Only the stretch of the listing below that runs from the line with "a. menjamin setiap" through the line with "b. mewujudkan transparansi" is to be printed, exactly and with both ends.

Task inputs:
▬▬▬

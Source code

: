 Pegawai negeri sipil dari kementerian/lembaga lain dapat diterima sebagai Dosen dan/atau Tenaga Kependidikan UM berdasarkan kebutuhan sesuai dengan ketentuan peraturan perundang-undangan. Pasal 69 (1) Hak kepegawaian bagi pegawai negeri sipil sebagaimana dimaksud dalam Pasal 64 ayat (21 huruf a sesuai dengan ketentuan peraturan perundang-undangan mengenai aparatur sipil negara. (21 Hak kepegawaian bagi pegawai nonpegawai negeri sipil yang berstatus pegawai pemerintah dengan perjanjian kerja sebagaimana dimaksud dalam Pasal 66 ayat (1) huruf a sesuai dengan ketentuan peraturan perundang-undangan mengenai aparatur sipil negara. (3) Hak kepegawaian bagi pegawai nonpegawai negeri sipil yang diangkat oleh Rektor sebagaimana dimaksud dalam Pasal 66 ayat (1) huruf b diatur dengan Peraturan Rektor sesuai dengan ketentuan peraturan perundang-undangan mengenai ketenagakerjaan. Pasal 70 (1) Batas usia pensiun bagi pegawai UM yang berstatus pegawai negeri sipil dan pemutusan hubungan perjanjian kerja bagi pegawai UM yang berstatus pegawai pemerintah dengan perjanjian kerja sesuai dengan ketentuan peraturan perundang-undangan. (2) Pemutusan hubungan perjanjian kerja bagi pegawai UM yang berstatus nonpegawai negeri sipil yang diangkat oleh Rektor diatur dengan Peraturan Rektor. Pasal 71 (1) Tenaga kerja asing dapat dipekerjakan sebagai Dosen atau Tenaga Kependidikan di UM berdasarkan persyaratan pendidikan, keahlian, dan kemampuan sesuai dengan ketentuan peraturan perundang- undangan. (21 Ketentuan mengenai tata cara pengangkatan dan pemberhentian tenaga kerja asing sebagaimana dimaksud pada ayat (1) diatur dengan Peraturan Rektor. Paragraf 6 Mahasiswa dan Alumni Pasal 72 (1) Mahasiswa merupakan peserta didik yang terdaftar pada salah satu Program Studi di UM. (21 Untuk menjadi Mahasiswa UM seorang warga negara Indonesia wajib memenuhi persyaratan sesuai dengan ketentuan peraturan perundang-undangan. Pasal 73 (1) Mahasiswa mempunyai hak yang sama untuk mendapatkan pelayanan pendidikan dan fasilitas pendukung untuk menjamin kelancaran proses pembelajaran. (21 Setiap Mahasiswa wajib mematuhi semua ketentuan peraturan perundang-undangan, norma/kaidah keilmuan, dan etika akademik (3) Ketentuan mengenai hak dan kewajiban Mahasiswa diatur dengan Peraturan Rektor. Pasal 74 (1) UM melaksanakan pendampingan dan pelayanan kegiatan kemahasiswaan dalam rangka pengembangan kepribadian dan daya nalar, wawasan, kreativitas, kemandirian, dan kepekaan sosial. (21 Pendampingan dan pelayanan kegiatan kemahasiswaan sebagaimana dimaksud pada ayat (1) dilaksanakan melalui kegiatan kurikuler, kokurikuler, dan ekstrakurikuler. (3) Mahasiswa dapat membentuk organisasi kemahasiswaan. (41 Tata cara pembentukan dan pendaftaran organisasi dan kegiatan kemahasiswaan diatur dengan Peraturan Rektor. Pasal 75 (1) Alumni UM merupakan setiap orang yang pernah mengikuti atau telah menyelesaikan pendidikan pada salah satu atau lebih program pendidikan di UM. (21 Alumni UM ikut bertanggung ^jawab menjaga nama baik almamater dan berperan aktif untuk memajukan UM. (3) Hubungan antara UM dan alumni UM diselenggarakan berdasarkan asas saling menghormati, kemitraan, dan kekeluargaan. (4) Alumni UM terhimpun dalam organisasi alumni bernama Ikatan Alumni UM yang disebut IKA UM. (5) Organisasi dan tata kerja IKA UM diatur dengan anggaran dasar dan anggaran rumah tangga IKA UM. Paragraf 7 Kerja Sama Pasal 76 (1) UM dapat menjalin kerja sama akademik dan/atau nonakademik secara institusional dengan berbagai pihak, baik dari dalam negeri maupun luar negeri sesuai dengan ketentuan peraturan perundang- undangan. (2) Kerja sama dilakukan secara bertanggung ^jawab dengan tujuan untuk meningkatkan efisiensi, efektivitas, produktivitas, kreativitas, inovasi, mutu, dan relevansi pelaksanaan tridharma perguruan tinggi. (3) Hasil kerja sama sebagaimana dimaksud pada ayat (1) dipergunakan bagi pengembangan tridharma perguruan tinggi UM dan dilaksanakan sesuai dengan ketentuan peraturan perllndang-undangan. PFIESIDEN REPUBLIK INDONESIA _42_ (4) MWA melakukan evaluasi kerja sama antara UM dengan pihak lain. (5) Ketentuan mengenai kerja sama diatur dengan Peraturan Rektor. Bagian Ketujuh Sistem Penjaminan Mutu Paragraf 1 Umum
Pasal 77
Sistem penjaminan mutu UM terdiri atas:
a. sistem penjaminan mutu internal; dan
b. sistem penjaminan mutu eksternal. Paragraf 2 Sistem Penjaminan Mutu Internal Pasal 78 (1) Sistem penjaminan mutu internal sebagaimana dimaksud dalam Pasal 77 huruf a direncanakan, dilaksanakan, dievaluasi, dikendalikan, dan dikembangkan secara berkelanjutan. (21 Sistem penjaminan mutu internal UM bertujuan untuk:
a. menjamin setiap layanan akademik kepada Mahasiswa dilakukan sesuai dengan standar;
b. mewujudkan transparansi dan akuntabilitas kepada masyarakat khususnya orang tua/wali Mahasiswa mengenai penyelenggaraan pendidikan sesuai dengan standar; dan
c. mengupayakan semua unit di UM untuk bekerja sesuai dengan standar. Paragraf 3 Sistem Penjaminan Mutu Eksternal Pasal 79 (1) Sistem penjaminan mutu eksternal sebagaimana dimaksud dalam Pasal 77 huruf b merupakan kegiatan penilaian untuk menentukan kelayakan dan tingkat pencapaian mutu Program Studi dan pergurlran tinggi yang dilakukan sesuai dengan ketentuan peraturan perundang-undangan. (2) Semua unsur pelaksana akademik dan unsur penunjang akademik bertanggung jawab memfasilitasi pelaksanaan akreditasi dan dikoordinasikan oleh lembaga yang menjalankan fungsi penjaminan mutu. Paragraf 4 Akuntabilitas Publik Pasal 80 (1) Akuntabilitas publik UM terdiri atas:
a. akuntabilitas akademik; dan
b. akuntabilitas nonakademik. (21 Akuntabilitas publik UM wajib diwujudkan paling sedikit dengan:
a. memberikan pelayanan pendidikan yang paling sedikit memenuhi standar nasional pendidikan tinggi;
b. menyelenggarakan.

▬▬▬

Response:
a. menjamin setiap layanan akademik kepada Mahasiswa dilakukan sesuai dengan standar;
b. mewujudkan transparansi dan akuntabilitas kepada masyarakat khususnya orang tua/wali Mahasiswa mengenai penyelenggaraan pendidikan sesuai dengan standar; dan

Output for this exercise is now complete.